**YOUR ASSIGNMENT:**
Find the lines of data that contain the string "implemented", then list them.

**DATA EXCERPTS:**
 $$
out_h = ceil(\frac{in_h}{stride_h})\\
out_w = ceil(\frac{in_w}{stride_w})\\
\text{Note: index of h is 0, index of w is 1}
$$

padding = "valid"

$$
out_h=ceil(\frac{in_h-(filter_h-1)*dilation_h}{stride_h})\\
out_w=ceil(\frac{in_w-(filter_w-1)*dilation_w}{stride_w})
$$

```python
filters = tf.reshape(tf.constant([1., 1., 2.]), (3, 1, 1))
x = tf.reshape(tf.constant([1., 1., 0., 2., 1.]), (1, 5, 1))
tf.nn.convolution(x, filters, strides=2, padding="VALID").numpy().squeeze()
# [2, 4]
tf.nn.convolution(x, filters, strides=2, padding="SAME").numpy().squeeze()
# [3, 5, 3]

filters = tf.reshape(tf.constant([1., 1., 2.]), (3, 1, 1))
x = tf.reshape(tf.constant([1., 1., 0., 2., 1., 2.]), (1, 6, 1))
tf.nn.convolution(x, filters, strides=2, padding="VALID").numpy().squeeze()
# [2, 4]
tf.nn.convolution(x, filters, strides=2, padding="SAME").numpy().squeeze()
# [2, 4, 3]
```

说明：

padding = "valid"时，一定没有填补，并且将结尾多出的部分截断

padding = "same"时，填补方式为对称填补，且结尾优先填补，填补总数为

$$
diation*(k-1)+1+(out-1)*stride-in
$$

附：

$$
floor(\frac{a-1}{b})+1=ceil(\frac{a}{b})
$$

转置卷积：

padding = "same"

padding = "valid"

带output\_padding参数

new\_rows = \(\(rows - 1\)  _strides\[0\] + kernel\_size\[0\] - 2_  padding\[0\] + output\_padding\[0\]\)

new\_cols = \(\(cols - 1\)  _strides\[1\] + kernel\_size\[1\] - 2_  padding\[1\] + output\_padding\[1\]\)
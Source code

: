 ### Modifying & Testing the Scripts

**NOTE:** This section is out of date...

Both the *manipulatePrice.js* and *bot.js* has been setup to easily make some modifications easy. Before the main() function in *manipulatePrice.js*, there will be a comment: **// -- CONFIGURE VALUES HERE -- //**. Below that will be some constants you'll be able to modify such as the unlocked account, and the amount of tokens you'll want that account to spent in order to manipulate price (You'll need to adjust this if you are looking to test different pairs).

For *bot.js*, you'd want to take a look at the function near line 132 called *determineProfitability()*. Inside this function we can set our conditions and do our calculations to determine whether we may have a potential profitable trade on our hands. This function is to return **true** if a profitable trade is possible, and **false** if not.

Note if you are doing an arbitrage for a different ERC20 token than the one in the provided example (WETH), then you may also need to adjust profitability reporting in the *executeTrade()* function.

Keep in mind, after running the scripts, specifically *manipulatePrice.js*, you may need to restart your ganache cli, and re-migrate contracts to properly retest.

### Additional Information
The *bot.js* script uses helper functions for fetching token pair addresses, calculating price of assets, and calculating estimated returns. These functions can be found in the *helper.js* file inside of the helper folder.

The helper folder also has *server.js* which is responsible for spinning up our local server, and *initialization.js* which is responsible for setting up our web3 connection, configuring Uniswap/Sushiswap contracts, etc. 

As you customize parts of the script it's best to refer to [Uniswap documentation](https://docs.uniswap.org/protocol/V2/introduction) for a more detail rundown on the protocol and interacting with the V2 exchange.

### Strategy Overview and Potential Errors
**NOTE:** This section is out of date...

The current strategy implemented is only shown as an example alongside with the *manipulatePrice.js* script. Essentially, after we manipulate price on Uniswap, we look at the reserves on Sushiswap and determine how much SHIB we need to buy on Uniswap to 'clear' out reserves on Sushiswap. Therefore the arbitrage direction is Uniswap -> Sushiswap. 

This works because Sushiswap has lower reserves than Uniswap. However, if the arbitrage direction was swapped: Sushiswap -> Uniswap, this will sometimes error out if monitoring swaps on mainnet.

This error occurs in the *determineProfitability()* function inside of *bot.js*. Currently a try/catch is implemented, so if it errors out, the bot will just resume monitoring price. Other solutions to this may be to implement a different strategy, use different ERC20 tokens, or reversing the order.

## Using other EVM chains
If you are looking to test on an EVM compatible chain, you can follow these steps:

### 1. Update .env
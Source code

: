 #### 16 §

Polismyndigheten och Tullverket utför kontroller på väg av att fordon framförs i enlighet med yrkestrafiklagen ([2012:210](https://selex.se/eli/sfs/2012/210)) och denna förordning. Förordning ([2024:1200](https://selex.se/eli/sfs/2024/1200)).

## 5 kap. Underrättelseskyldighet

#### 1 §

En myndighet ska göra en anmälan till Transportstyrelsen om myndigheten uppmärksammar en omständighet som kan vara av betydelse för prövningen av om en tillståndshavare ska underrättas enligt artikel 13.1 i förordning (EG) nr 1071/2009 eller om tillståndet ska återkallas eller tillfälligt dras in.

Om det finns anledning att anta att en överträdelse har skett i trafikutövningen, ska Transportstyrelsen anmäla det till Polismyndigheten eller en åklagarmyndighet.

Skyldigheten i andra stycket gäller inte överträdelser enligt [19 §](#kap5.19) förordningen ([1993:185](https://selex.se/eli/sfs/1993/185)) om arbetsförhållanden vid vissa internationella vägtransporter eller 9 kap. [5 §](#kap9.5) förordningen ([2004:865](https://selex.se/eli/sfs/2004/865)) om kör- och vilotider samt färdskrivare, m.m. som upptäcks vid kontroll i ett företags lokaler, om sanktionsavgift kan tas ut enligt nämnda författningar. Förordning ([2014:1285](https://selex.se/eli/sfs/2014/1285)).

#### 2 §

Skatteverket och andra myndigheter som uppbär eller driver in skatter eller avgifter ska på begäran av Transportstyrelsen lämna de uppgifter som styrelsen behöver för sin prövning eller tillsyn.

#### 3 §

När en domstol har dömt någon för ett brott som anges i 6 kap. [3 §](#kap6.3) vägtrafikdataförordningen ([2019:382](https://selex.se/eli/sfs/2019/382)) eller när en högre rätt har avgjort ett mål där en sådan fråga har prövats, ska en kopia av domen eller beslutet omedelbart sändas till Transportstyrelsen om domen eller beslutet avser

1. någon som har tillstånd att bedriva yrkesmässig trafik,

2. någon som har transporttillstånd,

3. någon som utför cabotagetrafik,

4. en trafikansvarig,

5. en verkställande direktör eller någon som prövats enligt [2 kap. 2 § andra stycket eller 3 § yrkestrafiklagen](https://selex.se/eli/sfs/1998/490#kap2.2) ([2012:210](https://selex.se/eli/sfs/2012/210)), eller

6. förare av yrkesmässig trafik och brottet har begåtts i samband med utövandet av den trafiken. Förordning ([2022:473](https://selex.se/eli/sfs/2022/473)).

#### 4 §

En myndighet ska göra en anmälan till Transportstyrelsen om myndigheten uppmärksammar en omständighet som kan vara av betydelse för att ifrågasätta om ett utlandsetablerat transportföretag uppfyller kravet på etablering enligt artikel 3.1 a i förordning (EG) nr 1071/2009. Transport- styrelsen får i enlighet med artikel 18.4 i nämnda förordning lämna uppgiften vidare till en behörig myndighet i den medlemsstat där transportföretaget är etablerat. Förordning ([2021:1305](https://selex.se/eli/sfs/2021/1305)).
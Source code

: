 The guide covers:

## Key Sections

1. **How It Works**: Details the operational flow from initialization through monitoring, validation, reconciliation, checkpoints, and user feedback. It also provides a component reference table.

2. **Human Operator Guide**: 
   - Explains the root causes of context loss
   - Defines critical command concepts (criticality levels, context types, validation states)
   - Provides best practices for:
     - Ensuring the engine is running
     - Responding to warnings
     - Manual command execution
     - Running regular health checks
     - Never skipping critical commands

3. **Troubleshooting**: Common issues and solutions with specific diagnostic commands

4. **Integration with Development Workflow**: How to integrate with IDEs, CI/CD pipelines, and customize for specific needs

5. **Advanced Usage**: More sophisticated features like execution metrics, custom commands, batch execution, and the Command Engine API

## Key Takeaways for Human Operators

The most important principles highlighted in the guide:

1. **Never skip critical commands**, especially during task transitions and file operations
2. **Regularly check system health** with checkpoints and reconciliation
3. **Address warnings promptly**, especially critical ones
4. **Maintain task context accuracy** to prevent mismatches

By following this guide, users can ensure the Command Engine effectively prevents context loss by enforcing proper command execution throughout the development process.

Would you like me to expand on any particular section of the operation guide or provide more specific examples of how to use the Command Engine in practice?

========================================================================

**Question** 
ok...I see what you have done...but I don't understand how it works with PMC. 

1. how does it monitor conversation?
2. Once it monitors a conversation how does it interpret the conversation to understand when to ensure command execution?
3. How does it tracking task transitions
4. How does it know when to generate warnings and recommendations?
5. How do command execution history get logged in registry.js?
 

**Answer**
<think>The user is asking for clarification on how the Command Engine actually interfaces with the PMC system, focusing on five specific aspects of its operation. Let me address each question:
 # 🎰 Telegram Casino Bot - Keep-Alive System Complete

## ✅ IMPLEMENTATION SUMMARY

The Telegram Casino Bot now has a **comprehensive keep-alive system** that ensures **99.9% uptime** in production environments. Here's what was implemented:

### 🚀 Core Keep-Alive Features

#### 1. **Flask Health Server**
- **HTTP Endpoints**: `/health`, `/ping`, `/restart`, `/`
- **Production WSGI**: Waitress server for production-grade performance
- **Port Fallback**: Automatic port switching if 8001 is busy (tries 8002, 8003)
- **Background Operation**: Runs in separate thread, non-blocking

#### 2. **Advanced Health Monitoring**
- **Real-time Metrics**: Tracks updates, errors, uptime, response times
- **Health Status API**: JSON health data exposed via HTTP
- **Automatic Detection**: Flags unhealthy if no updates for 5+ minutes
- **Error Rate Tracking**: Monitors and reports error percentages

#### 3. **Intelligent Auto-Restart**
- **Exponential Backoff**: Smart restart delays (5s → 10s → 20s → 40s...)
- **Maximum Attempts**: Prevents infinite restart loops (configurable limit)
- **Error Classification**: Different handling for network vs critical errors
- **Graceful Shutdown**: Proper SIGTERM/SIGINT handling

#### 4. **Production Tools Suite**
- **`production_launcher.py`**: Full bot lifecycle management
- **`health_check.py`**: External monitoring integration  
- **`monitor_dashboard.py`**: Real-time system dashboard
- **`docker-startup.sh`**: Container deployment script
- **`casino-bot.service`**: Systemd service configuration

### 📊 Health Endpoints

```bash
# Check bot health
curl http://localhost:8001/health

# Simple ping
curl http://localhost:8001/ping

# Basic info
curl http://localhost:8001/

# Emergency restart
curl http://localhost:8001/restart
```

**YOUR SOLUTION:**
The current strategy implemented is only shown as an example alongside with the *manipulatePrice.js* script. Essentially, after we manipulate price on Uniswap, we look at the reserves on Sushiswap and determine how much SHIB we need to buy on Uniswap to 'clear' out reserves on Sushiswap. Therefore the arbitrage direction is Uniswap -> Sushiswap. 
This error occurs in the *determineProfitability()* function inside of *bot.js*. Currently a try/catch is implemented, so if it errors out, the bot will just resume monitoring price. Other solutions to this may be to implement a different strategy, use different ERC20 tokens, or reversing the order.
The Telegram Casino Bot now has a **comprehensive keep-alive system** that ensures **99.9% uptime** in production environments. Here's what was implemented:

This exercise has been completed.